RUTH DILLON 'I THINK MY SONGS SHOULD GET OUT THERE MORE, YET I DON'T WANT A BIG RECORD DEAL, BECAUSE I'D HAVE TO COMPROMISE'

"I've been professional about 11 years. In the past I've made ends meet by doing bar work and part-time jobs in clothes shops, but now I do music all the time. I'm making an okay living. I was involved in a Celtic-type show, Celtic Legends, in France, so I travelled over to that. It wasn't really my thing, but I learned a lot from it.

"A couple of months ago I released Woken, an album of original material, and if I could do my own thing full time that would be perfect. Having said that, I did a solo gig in Roundstone recently and ended up having to sing pop songs that people could dance to. So I had to pull out the Prince and Blondie songs. You have to take a pragmatic approach. I also play music with a bluegrass band, so it's important to learn different styles.

"I'm happy enough doing what I'm doing, but something compels me to work very hard on my own material all the time. If I'm in a pub, singing country songs, I tend not to like singing my own material, because it might be busy, and I'd rather sing to people who want to genuinely listen. I think my songs should get out there more, yet I don't want a big record deal, because I'd have to compromise. What I'd love, and what I'm doing gradually, is to build up my name, even on a fringe level. If my songs were mainstream, then of course that would be fine. I'm in between in that regard: I'm at a stage and an age where I think it's not the end of the world if things don't happen. With the new CD, I'm doing everything myself, ringing people in the media and radio stations. I'd rather have control over things, so I'm not into sending my CV into record companies.

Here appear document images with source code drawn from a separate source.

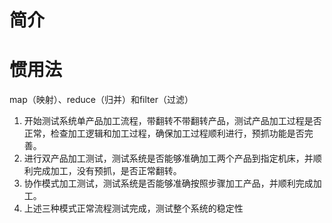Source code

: # 简介



# 惯用法

map（映射）、reduce（归并）和filter（过滤）









1. 开始测试系统单产品加工流程，带翻转不带翻转产品，测试产品加工过程是否正常，检查加工逻辑和加工过程，确保加工过程顺利进行，预抓功能是否完善。
2. 进行双产品加工测试，测试系统是否能够准确加工两个产品到指定机床，并顺利完成加工，没有预抓，是否正常翻转。
3. 协作模式加工测试，测试系统是否能够准确按照步骤加工产品，并顺利完成加工。
4. 上述三种模式正常流程测试完成，测试整个系统的稳定性


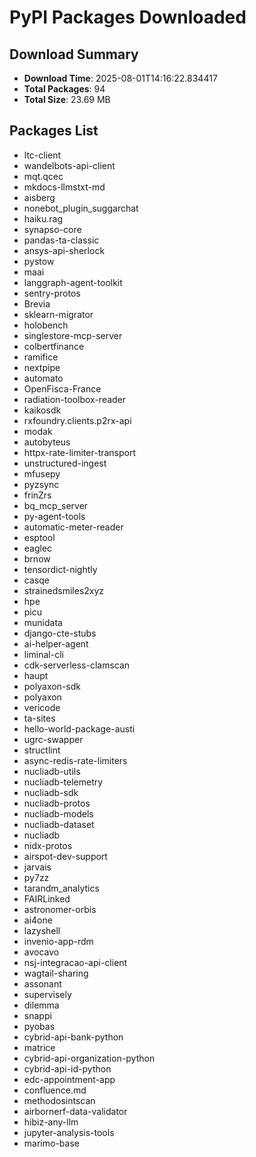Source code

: # PyPI Packages Downloaded

## Download Summary
- **Download Time**: 2025-08-01T14:16:22.834417
- **Total Packages**: 94
- **Total Size**: 23.69 MB

## Packages List
- ltc-client
- wandelbots-api-client
- mqt.qcec
- mkdocs-llmstxt-md
- aisberg
- nonebot_plugin_suggarchat
- haiku.rag
- synapso-core
- pandas-ta-classic
- ansys-api-sherlock
- pystow
- maai
- langgraph-agent-toolkit
- sentry-protos
- Brevia
- sklearn-migrator
- holobench
- singlestore-mcp-server
- colbertfinance
- ramifice
- nextpipe
- automato
- OpenFisca-France
- radiation-toolbox-reader
- kaikosdk
- rxfoundry.clients.p2rx-api
- modak
- autobyteus
- httpx-rate-limiter-transport
- unstructured-ingest
- mfusepy
- pyzsync
- frinZrs
- bq_mcp_server
- py-agent-tools
- automatic-meter-reader
- esptool
- eaglec
- brnow
- tensordict-nightly
- casqe
- strainedsmiles2xyz
- hpe
- picu
- munidata
- django-cte-stubs
- ai-helper-agent
- liminal-cli
- cdk-serverless-clamscan
- haupt
- polyaxon-sdk
- polyaxon
- vericode
- ta-sites
- hello-world-package-austi
- ugrc-swapper
- structlint
- async-redis-rate-limiters
- nucliadb-utils
- nucliadb-telemetry
- nucliadb-sdk
- nucliadb-protos
- nucliadb-models
- nucliadb-dataset
- nucliadb
- nidx-protos
- airspot-dev-support
- jarvais
- py7zz
- tarandm_analytics
- FAIRLinked
- astronomer-orbis
- ai4one
- lazyshell
- invenio-app-rdm
- avocavo
- nsj-integracao-api-client
- wagtail-sharing
- assonant
- supervisely
- dilemma
- snappi
- pyobas
- cybrid-api-bank-python
- matrice
- cybrid-api-organization-python
- cybrid-api-id-python
- edc-appointment-app
- confluence.md
- methodosintscan
- airbornerf-data-validator
- hibiz-any-llm
- jupyter-analysis-tools
- marimo-base
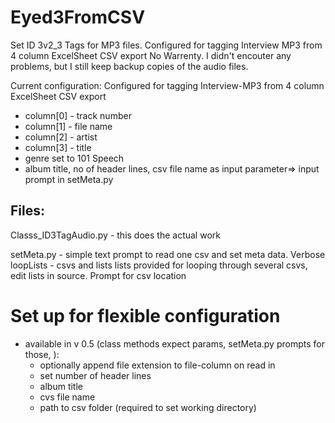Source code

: # Eyed3FromCSV

Set ID 3v2_3 Tags for MP3 files. Configured for tagging Interview MP3 from 4 column ExcelSheet CSV export
No Warrenty. I didn't encouter any problems, but I still keep backup copies of the audio files.

Current configuration:
Configured for tagging Interview-MP3 from 4 column ExcelSheet CSV export

- column[0] - track number
- column[1] - file name
- column[2] - artist
- column[3] - title
- genre set to 101 Speech
- album title, no of header lines, csv file name as input parameter=> input prompt in setMeta.py

## Files:

Classs_ID3TagAudio.py - this does the actual work

setMeta.py - simple text prompt to read one csv and set meta data. Verbose
loopLists - csvs and lists lists provided for looping through several csvs, edit lists in source. Prompt for csv location

# Set up for flexible configuration

- available in v 0.5 (class methods expect params, setMeta.py prompts for those, ):
  - optionally append file extension to file-column on read in
  - set number of header lines
  - album title
  - cvs file name
  - path to csv folder (required to set working directory)
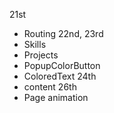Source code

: 21st
- Routing
22nd, 23rd
- Skills
- Projects
- PopupColorButton
- ColoredText
24th
- content
26th
- Page animation
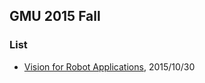 ## GMU 2015 Fall

### List
- [Vision for Robot Applications](./file/vision_for_robot_applications.md), 2015/10/30

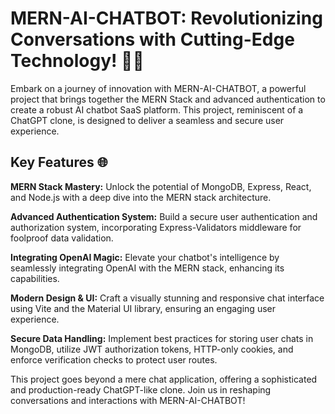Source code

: # MERN-AI-CHATBOT: Revolutionizing Conversations with Cutting-Edge Technology! 🤖🚀

Embark on a journey of innovation with MERN-AI-CHATBOT, a powerful project that brings together the MERN Stack and advanced authentication to create a robust AI chatbot SaaS platform. This project, reminiscent of a ChatGPT clone, is designed to deliver a seamless and secure user experience.

## Key Features 🌐
**MERN Stack Mastery:** Unlock the potential of MongoDB, Express, React, and Node.js with a deep dive into the MERN stack architecture.

**Advanced Authentication System:** Build a secure user authentication and authorization system, incorporating Express-Validators middleware for foolproof data validation.

**Integrating OpenAI Magic:** Elevate your chatbot's intelligence by seamlessly integrating OpenAI with the MERN stack, enhancing its capabilities.

**Modern Design & UI:** Craft a visually stunning and responsive chat interface using Vite and the Material UI library, ensuring an engaging user experience.

**Secure Data Handling:** Implement best practices for storing user chats in MongoDB, utilize JWT authorization tokens, HTTP-only cookies, and enforce verification checks to protect user routes.

This project goes beyond a mere chat application, offering a sophisticated and production-ready ChatGPT-like clone. Join us in reshaping conversations and interactions with MERN-AI-CHATBOT!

"In some ways I have struck a balance between idealism and practicality, but I'm a little bit frustrated. The whole Pop Idol thing of having to be 17-20 or else you're past it is silly. The music has to stand up for itself, and I don't think there should be an age level on it. I think I've still got a career in this; when I sing my songs, just me and a guitar - and I don't want to sound pompous - I see the effect I can sometimes have on people. So I have something. All I need is the next step up.

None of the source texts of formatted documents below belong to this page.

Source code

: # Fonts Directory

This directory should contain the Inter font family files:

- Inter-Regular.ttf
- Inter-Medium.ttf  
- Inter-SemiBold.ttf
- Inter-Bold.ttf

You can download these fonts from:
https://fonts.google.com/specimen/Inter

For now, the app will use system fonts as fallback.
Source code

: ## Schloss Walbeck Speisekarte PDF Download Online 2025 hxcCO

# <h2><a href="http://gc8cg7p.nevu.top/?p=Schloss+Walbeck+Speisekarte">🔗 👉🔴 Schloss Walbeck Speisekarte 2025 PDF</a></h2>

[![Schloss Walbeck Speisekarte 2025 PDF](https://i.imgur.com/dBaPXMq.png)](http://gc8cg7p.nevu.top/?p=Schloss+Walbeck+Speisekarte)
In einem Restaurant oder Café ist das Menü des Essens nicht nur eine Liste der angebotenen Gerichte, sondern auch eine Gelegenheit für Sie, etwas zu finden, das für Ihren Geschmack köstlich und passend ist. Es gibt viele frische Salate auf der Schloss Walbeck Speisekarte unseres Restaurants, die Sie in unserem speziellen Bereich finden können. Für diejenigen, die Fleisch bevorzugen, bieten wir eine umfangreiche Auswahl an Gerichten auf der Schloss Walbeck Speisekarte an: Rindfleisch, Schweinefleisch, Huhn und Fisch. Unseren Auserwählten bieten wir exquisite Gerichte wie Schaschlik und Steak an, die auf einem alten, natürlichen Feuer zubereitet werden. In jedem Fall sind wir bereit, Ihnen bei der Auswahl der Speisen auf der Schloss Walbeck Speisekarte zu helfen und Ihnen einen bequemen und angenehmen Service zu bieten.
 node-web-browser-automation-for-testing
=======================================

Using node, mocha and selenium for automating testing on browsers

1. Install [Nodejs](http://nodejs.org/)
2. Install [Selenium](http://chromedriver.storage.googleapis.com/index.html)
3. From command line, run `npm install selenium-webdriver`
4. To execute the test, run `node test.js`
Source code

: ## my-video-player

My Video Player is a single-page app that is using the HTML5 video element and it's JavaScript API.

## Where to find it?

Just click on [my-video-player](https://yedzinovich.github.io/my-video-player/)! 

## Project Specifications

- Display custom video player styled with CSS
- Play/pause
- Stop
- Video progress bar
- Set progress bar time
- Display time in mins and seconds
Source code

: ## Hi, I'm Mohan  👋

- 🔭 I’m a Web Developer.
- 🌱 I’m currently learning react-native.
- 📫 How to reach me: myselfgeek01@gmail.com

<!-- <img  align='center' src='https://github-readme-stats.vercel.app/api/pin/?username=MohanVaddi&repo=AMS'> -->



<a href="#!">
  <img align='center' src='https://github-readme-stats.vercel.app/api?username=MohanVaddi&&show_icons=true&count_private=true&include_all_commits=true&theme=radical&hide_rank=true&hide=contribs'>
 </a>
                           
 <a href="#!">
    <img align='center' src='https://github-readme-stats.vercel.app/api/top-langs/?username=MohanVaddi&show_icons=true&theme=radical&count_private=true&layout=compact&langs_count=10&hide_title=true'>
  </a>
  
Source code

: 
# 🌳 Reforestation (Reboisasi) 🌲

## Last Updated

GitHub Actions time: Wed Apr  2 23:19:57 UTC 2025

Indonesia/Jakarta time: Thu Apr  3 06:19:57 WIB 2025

"You could moan for ages about not breaking through, but I've discovered that it takes a lot of hard work. I can probably get to another level by just keeping doing what I'm doing: working hard, believing in myself a little bit more. A lot of it is luck, and that's important. As are contacts. I'm a very sociable person, but I'm not a go-getter. If I see someone well known I can't run up and hand them my CD. Yet you have to keep hounding people. A mixture of persistence and obsession are the keys. And self-belief. And bloody hard graft."